TASK DATA
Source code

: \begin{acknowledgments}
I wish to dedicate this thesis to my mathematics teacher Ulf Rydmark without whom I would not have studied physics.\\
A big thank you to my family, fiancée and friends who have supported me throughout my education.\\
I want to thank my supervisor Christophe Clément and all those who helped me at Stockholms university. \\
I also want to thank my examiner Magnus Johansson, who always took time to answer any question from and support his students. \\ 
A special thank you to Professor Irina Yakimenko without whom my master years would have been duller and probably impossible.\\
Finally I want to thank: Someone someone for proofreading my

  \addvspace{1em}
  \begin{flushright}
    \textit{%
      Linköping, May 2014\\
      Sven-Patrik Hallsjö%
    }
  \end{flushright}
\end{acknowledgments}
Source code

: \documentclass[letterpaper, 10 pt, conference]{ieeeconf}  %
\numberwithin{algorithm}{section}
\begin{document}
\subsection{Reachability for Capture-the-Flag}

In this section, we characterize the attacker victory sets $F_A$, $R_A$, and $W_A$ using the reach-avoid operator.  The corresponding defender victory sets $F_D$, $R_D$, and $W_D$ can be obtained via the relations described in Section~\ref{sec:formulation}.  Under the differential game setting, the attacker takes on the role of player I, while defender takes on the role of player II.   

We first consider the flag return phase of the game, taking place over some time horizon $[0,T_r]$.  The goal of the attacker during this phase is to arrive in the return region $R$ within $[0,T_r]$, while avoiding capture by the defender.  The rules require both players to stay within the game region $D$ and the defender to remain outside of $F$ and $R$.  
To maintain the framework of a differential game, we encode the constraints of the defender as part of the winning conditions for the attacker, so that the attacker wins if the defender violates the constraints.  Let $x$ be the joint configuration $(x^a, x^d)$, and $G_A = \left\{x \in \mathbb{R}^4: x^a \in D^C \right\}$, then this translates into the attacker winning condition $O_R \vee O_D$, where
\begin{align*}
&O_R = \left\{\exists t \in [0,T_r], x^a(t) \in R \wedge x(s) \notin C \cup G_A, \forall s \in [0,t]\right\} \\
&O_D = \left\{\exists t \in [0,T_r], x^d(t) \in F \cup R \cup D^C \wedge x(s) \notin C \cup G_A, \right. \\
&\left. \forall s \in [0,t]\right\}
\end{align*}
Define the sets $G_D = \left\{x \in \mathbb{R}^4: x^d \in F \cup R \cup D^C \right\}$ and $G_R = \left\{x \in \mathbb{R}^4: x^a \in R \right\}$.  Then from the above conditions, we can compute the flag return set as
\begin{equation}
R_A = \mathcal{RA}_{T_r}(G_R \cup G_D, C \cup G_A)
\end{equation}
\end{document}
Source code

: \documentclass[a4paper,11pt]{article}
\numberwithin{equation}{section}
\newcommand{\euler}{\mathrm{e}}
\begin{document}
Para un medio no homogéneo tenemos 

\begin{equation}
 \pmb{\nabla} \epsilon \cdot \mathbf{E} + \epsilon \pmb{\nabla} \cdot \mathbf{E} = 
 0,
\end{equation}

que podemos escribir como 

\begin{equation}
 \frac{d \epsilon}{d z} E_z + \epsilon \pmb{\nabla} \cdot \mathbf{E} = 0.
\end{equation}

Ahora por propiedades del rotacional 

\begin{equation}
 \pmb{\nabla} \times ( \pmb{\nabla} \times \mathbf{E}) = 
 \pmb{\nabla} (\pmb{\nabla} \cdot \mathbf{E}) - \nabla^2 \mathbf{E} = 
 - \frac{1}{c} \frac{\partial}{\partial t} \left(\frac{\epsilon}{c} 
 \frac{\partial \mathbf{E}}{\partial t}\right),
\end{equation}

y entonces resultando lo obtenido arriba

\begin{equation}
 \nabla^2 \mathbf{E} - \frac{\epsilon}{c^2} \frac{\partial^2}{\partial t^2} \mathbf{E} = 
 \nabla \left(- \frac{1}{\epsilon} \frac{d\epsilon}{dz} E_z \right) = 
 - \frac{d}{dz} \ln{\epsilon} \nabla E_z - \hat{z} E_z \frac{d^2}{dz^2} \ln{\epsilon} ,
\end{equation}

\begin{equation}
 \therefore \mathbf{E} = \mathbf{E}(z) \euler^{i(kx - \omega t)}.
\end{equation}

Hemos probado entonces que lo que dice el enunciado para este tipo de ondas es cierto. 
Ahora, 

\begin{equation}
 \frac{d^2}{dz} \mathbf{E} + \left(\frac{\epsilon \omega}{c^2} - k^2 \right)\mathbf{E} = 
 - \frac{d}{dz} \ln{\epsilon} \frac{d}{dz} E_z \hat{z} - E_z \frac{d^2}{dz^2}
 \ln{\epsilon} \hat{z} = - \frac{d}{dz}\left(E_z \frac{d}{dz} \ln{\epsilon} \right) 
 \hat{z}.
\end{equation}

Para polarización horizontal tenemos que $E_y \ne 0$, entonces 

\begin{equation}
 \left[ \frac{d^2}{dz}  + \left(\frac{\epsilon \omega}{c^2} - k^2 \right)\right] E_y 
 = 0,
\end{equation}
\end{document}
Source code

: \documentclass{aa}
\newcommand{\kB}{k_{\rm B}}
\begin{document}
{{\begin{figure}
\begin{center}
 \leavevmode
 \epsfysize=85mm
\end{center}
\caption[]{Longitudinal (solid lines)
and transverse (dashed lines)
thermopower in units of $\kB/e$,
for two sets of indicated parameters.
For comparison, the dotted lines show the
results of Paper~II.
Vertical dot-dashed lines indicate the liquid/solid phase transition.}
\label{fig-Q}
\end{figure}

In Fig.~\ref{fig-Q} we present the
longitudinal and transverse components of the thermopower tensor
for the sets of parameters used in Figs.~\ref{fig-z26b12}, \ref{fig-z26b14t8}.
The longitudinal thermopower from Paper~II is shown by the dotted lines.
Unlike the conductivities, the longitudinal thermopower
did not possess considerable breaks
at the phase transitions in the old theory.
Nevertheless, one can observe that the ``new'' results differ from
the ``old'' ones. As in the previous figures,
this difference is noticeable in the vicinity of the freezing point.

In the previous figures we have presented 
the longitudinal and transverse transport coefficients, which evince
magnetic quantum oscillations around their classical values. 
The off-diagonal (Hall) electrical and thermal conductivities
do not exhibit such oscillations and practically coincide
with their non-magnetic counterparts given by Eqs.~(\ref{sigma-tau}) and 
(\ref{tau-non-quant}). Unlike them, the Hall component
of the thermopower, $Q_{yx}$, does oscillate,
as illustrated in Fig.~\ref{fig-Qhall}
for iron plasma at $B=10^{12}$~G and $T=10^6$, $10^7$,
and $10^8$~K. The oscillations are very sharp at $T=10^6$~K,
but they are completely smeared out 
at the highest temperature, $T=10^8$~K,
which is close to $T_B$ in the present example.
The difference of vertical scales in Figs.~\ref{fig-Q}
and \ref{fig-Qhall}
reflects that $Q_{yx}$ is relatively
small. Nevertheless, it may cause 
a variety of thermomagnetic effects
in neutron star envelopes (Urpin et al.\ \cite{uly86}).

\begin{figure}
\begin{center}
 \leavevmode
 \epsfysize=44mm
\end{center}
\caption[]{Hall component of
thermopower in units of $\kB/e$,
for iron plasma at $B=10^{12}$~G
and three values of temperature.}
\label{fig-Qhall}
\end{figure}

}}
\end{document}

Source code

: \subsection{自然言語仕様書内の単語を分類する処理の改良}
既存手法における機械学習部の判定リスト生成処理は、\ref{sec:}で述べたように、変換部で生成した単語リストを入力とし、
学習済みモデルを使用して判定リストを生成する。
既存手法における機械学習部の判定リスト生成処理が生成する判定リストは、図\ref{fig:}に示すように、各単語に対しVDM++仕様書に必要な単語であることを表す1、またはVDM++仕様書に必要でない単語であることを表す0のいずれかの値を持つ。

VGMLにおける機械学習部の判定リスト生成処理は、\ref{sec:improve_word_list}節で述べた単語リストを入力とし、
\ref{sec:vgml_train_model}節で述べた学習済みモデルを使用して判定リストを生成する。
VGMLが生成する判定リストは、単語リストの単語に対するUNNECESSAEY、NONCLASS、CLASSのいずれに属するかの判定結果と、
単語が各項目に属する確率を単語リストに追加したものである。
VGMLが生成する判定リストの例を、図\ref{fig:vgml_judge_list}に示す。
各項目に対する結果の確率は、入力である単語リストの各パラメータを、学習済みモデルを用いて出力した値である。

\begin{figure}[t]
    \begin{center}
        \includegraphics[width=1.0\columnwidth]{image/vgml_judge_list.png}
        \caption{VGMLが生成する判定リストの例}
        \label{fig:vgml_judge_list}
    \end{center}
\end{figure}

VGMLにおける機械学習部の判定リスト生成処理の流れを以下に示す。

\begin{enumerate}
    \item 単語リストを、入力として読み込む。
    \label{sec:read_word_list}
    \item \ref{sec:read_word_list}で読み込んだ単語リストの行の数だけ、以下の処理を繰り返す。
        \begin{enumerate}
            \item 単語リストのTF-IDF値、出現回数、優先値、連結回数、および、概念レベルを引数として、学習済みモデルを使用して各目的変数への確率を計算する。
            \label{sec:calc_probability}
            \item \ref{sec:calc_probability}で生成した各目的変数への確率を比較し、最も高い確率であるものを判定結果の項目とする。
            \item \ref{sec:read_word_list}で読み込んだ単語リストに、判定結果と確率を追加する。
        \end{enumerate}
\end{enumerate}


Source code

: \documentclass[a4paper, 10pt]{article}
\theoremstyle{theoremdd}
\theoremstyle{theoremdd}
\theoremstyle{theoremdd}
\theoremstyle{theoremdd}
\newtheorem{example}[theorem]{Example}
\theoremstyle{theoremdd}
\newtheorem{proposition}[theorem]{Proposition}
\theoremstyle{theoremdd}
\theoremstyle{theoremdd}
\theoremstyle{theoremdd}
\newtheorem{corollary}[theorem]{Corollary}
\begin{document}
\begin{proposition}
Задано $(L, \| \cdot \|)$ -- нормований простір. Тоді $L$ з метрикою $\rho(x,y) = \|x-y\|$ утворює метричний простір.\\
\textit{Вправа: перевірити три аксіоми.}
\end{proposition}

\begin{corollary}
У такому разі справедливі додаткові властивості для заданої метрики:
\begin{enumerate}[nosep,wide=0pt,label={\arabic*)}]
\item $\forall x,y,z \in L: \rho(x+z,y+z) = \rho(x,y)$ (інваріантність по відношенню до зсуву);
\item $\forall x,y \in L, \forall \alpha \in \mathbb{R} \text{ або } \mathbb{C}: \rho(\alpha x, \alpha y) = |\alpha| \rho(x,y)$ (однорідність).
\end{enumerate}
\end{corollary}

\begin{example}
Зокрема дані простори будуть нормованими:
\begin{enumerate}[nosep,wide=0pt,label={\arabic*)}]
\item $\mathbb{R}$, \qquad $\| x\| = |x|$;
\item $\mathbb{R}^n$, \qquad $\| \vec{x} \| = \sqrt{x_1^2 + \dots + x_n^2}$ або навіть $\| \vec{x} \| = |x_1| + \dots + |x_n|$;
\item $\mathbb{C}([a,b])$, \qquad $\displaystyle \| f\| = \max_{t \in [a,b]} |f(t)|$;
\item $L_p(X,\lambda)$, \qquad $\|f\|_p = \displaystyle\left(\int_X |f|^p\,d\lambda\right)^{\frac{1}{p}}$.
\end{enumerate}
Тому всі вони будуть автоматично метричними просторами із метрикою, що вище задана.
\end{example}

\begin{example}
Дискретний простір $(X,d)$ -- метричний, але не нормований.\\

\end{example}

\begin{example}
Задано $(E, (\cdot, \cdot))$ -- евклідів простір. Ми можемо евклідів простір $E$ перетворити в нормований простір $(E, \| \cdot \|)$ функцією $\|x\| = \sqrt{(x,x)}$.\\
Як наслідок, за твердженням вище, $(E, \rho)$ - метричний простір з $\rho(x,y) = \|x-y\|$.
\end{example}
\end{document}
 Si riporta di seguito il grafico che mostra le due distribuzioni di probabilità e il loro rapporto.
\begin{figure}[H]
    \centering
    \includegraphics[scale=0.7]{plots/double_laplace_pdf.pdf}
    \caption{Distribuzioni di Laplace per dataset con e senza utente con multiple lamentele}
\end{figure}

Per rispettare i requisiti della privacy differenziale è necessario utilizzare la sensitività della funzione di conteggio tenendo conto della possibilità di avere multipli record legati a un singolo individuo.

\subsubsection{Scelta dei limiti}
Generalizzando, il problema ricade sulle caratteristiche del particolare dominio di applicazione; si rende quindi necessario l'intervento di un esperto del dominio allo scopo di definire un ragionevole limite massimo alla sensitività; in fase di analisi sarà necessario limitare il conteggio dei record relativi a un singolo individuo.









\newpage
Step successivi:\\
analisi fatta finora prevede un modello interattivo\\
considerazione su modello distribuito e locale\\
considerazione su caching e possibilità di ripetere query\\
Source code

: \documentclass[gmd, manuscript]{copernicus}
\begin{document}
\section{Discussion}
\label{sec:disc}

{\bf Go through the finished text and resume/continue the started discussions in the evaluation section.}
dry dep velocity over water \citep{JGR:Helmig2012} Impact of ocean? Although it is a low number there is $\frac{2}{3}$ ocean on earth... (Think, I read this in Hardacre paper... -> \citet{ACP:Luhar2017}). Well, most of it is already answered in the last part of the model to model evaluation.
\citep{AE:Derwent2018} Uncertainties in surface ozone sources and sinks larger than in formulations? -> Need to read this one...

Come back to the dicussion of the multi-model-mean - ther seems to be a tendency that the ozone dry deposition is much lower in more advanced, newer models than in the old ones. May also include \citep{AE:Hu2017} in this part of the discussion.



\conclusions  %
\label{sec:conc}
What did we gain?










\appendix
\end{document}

WHAT THIS TASK INVOLVES
Start at the line holding "considerazione su caching" and retype each line through the end of the material above, both included.

EXPECTED ANSWER
considerazione su caching e possibilità di ripetere query\\
Source code

: \documentclass[gmd, manuscript]{copernicus}
\begin{document}
\section{Discussion}
\label{sec:disc}

{\bf Go through the finished text and resume/continue the started discussions in the evaluation section.}
dry dep velocity over water \citep{JGR:Helmig2012} Impact of ocean? Although it is a low number there is $\frac{2}{3}$ ocean on earth... (Think, I read this in Hardacre paper... -> \citet{ACP:Luhar2017}). Well, most of it is already answered in the last part of the model to model evaluation.
\citep{AE:Derwent2018} Uncertainties in surface ozone sources and sinks larger than in formulations? -> Need to read this one...

Come back to the dicussion of the multi-model-mean - ther seems to be a tendency that the ozone dry deposition is much lower in more advanced, newer models than in the old ones. May also include \citep{AE:Hu2017} in this part of the discussion.



\conclusions  %
\label{sec:conc}
What did we gain?










\appendix
\end{document}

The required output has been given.